Мы вышли из палатки. В ночном воздухе отчётливо рассыпалась ружейная стрельба.
— Однако кончим ужин, — сказал доктор.
Мы снова вошли в палатку, но лица всех были встревожены.
— Так каждую ночь, — говорил сидевший против меня священник, — спим, не раздеваясь, лошади стоят наготове. Бог ведает, чем может кончиться…
После ужина мы вышли на открытое место, обходя смутно чернеющие то там, то сям австрийские окопы, всего неделю или две оставленные неприятелем. В это время ружейная пальба достигла апогея и гулко и отчётливо отдавалась под открытым небом, резала по нервам.

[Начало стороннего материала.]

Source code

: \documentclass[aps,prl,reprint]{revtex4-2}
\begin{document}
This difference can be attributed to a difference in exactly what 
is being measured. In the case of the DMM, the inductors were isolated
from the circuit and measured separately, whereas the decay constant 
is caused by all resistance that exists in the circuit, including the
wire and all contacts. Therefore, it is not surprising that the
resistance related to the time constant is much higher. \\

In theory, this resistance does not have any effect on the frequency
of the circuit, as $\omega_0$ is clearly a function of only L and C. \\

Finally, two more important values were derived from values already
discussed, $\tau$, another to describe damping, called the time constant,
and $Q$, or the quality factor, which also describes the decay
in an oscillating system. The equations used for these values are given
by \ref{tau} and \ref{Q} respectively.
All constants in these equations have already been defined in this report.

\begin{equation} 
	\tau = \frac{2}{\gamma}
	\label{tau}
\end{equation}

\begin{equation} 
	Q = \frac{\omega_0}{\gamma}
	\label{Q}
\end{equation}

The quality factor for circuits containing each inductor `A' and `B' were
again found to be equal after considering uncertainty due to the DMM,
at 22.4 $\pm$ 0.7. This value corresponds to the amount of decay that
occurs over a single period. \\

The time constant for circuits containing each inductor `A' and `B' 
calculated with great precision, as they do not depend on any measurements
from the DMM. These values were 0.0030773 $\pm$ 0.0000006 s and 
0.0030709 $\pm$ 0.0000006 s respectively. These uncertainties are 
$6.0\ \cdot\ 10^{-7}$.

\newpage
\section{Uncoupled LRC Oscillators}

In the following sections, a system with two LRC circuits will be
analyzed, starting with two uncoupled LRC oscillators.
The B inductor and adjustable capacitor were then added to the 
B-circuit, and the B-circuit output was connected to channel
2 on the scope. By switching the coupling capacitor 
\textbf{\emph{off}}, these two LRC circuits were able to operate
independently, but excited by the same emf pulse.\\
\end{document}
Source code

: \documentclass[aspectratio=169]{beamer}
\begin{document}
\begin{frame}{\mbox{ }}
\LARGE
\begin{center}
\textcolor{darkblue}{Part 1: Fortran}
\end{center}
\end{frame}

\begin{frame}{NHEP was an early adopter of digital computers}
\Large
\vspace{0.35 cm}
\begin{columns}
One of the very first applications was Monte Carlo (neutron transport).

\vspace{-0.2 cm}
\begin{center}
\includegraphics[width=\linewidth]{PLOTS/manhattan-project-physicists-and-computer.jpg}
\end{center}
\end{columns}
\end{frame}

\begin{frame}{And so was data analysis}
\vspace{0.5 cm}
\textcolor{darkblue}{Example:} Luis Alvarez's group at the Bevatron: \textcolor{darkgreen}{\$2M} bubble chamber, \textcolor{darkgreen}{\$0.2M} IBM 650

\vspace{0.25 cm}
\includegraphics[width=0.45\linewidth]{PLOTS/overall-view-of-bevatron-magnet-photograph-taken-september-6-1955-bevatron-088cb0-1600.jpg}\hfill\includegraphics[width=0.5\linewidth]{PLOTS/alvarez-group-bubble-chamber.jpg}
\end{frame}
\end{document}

— Пачками стреляют, — сказал кто-то около меня в темноте.
А ружейная трескотня перекатывалась волнами, то подступая ближе, то опять отдаляясь. Ночь была тёмная, но тихая, ни дуновения ветерка. Мы шли, поднимаясь на холм, а кругом обступали нас старые огромные деревья, стоявшие жуткими чёрными группами. Было холодно, и невольно жуткий холодок заползал в душу. Оттого что я ничего не видел, ничего не знал, что там происходит, а был в прямом и переносном смысле во мраке, всё принимало угрожающий вид. Всем существом, почти физически, чувствовалась надвигающаяся опасность. Охватывала нервная дрожь, хотелось что-нибудь делать, не стоять так просто — сбросить этот ужасный гнёт пассивного ожидания. Я только теперь понял, почему в бою не так страшно. Там человек всецело захвачен своим делом. Я понял, почему полки, стоящие в резервах, так рвутся в бой. Быть только зрителем — это невыносимо тяжёлое состояние. Наконец мы вышли на такое место, откуда перед глазами развернулась панорама боя. Всё небо и земля были в мгновенно вспыхивающих и гаснущих огнях. Это был какой-то ад. Казалось, среди этих огней дрожит и клокочет растерзанный мрак, как первобытный хаос. Это был гигантский фейерверк, только взрывающиеся гигантские ракеты кроваво-красного цвета посылали вниз не безобидные разноцветные звёздочки, а дождь свинцовых пуль…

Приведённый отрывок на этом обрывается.